**Task to carry out**
What lines below contain the string "raportów"? List them all.

Supplied information Start Marker

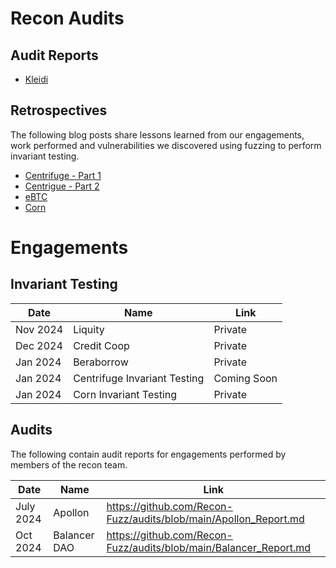 # Recon Audits

## Audit Reports
- [Kleidi](https://github.com/Recon-Fuzz/audits/blob/main/Kleidi_Report.md)

## Retrospectives
The following blog posts share lessons learned from our engagements, work performed and vulnerabilities we discovered using fuzzing to perform invariant testing.

- [Centrifuge - Part 1](https://getrecon.substack.com/p/lessons-learned-from-fuzzing-centrifuge?r=34r2zr)
- [Centrigue - Part 2](https://getrecon.substack.com/p/lessons-learned-from-fuzzing-centrifuge-059?r=34r2zr)
- [eBTC](https://getrecon.substack.com/p/ebtc-retrospective?r=34r2zr)
- [Corn](https://getrecon.substack.com/p/corn-engagement-retrospective?r=34r2zr)


# Engagements

## Invariant Testing

| Date | Name | Link |
|------|------|------|
| Nov 2024 | Liquity | Private |
| Dec 2024 | Credit Coop | Private | 
| Jan 2024 | Beraborrow | Private | 
| Jan 2024 | Centrifuge Invariant Testing | Coming Soon |
| Jan 2024 | Corn Invariant Testing | Private |


## Audits

The following contain audit reports for engagements performed by members of the recon team.

| Date | Name | Link |
|------|------|------|
|  July 2024  | Apollon |  https://github.com/Recon-Fuzz/audits/blob/main/Apollon_Report.md |
| Oct 2024 | Balancer DAO | https://github.com/Recon-Fuzz/audits/blob/main/Balancer_Report.md |
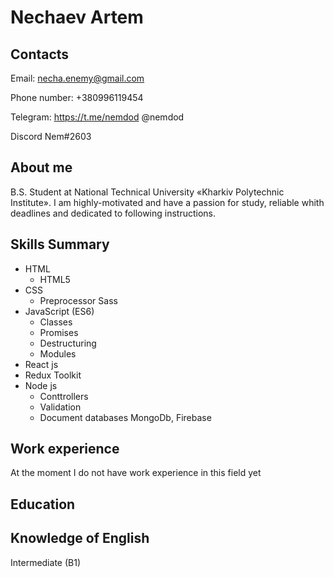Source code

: # Nechaev Artem
## Contacts
Email: necha.enemy@gmail.com

Phone number: +380996119454

Telegram: https://t.me/nemdod @nemdod

Discord Nem#2603

## About me
B.S. Student at National Technical University  «Kharkiv Polytechnic Institute». 
I am highly-motivated and have a passion for study, reliable whith deadlines and dedicated to following instructions. 

## Skills Summary
+ HTML
  + HTML5
+ CSS
  + Preprocessor Sass
+ JavaScript (ES6)
  + Classes
  + Promises
  + Destructuring
  + Modules
+ React js
+ Redux Toolkit
+ Node js
  + Conttrollers
  + Validation 
  + Document databases MongoDb, Firebase
  
## Work experience

At the moment I do not have work experience in this field yet

## Education

## Knowledge of English
Intermediate (B1)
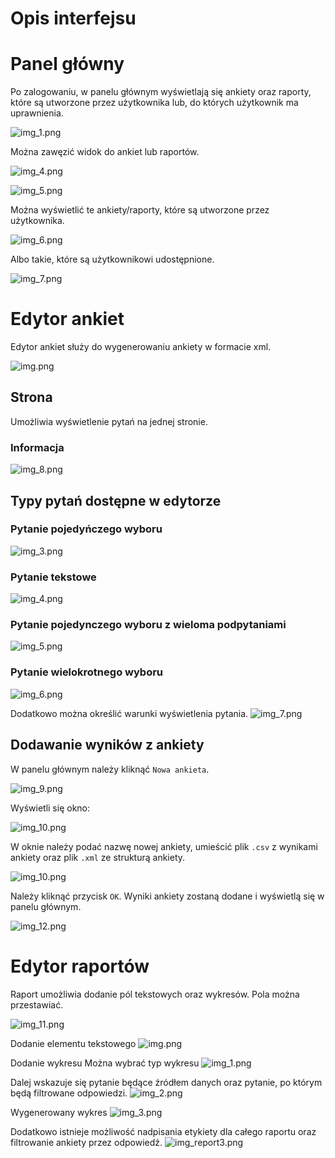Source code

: # Opis interfejsu

# Panel główny

Po zalogowaniu, w panelu głównym wyświetlają się ankiety oraz raporty, które są utworzone przez użytkownika lub, do których użytkownik ma uprawnienia.

![img_1.png](../img/img_1.png)

Można zawęzić widok do ankiet lub raportów.

![img_4.png](../img/img_4.png)

![img_5.png](../img/img_5.png)

Można wyświetlić te ankiety/raporty, które są utworzone przez użytkownika.

![img_6.png](../img/img_6.png)

Albo takie, które są użytkownikowi udostępnione.

![img_7.png](../img/img_7.png)

# Edytor ankiet

Edytor ankiet służy do wygenerowaniu ankiety w formacie xml.

![img.png](../img/img.png)

## Strona
Umożliwia wyświetlenie pytań na jednej stronie.

### Informacja
![img_8.png](../img/img_info.png)

## Typy pytań dostępne w edytorze

### Pytanie pojedyńczego wyboru
![img_3.png](../img/img_3.png)

### Pytanie tekstowe
![img_4.png](../img/img_text.png)

### Pytanie pojedynczego wyboru z wieloma podpytaniami
![img_5.png](../img/img_editor_2.png)

### Pytanie wielokrotnego wyboru
![img_6.png](../img/img_editor_1.png)

Dodatkowo można określić warunki wyświetlenia pytania.
![img_7.png](../img/img_editor_cond.png)

## Dodawanie wyników z ankiety

W panelu głównym należy kliknąć  `Nowa ankieta`.  

![img_9.png](../img/img_9.png)

Wyświetli się okno:  

![img_10.png](../img/img_report1.png)

W oknie należy podać nazwę nowej ankiety, umieścić plik `.csv` z wynikami ankiety oraz plik `.xml` ze strukturą ankiety.  

![img_10.png](../img/img_report2.png)

Należy kliknąć przycisk `OK`. Wyniki ankiety zostaną dodane i wyświetlą się w panelu głównym.  

![img_12.png](../img/img_12.png)

# Edytor raportów

Raport umożliwia dodanie pól tekstowych oraz wykresów. Pola można przestawiać.

![img_11.png](../img/img_11.png)

Dodanie elementu tekstowego
![img.png](../img/img_report4.png)

Dodanie wykresu
Można wybrać typ wykresu
![img_1.png](../img/img_report5.png)

Dalej wskazuje się pytanie będące źródłem danych oraz pytanie, po którym będą filtrowane odpowiedzi.
![img_2.png](../img/img_report6.png)

Wygenerowany wykres
![img_3.png](../img/img_report7.png)

Dodatkowo istnieje możliwość nadpisania etykiety dla całego raportu oraz filtrowanie ankiety przez odpowiedź.
![img_report3.png](../img/img_report3.png)

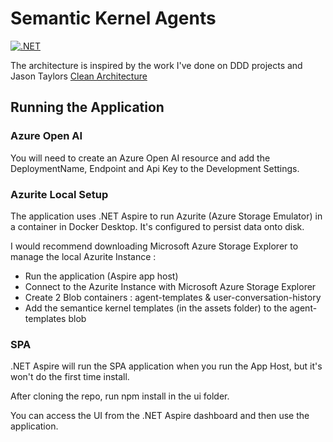 # Semantic Kernel Agents

[![.NET](https://github.com/jonathandbailey/the-infinite-loop-semantic-kernel/actions/workflows/dotnet.yml/badge.svg)](https://github.com/jonathandbailey/the-infinite-loop-semantic-kernel/actions/workflows/dotnet.yml)


The architecture is inspired by the work I've done on DDD projects and Jason Taylors [Clean Architecture](https://github.com/jasontaylordev/CleanArchitecture)

## Running the Application

### Azure Open AI 
You will need to create an  Azure Open AI resource and add the DeploymentName, Endpoint and Api Key to the Development Settings.

### Azurite Local Setup
The application uses .NET Aspire to run Azurite (Azure Storage Emulator) in a container in Docker Desktop. It's configured to persist data onto disk.

I would recommend downloading Microsoft Azure Storage Explorer to manage the local Azurite Instance : 

- Run the application (Aspire app host)
- Connect to the Azurite Instance with Microsoft Azure Storage Explorer
- Create 2 Blob containers : agent-templates & user-conversation-history
- Add the semantice kernel templates (in the assets folder) to the agent-templates blob

### SPA
.NET Aspire will run the SPA application when you run the App Host, but it's won't do the first time install. 

After cloning the repo, run npm install in the ui folder.

You can access the UI from the .NET Aspire dashboard and then use the application.




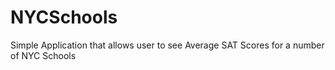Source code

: # NYCSchools
Simple Application that allows user to see Average SAT Scores for a number of NYC Schools
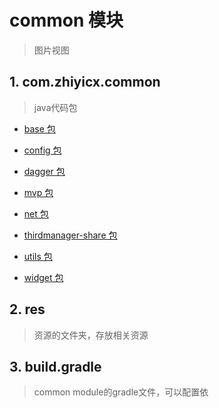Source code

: # common 模块
> 图片视图

## 1. com.zhiyicx.common
> java代码包

- [base 包](./base)

- [config 包](./config)

- [dagger 包](./dagger)

- [mvp 包](./mvp)

- [net 包](./net)

- [thirdmanager-share 包](./thirdmanager-share)

- [utils 包](./utils)

- [widget 包](./widget)

## 2. res
> 资源的文件夹，存放相关资源

## 3. build.gradle
> common module的gradle文件，可以配置依






















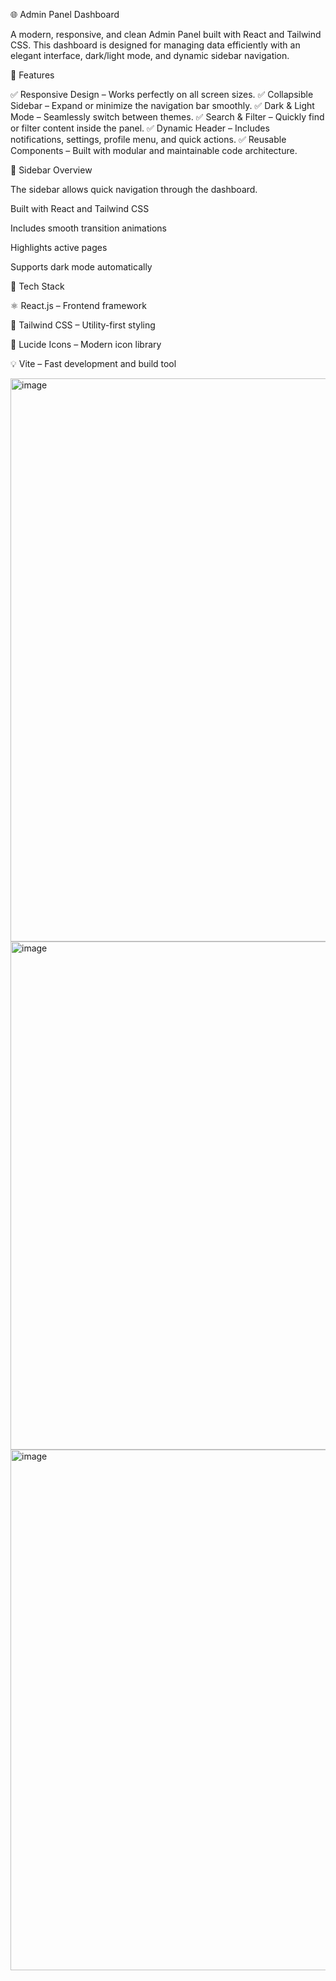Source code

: 🌐 Admin Panel Dashboard

A modern, responsive, and clean Admin Panel built with React and Tailwind CSS.
This dashboard is designed for managing data efficiently with an elegant interface, dark/light mode, and dynamic sidebar navigation.

🚀 Features

✅ Responsive Design – Works perfectly on all screen sizes.
✅ Collapsible Sidebar – Expand or minimize the navigation bar smoothly.
✅ Dark & Light Mode – Seamlessly switch between themes.
✅ Search & Filter – Quickly find or filter content inside the panel.
✅ Dynamic Header – Includes notifications, settings, profile menu, and quick actions.
✅ Reusable Components – Built with modular and maintainable code architecture.

🧭 Sidebar Overview

The sidebar allows quick navigation through the dashboard.

Built with React and Tailwind CSS

Includes smooth transition animations

Highlights active pages

Supports dark mode automatically

🧱 Tech Stack

⚛️ React.js – Frontend framework

🎨 Tailwind CSS – Utility-first styling

🧩 Lucide Icons – Modern icon library

💡 Vite – Fast development and build tool

<img width="1910" height="901" alt="image" src="https://github.com/user-attachments/assets/5a4ee484-a12d-4d70-9b65-9c4af07ac5f0" />
<img width="1890" height="813" alt="image" src="https://github.com/user-attachments/assets/e468f39c-b4dc-443d-8a84-fa7ad60c90c6" />
<img width="1899" height="833" alt="image" src="https://github.com/user-attachments/assets/4a4d779c-9b23-4c30-8685-13d15a8f73aa" />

Supplied information End Marker

**Completed task**
Można zawęzić widok do ankiet lub raportów.
# Edytor raportów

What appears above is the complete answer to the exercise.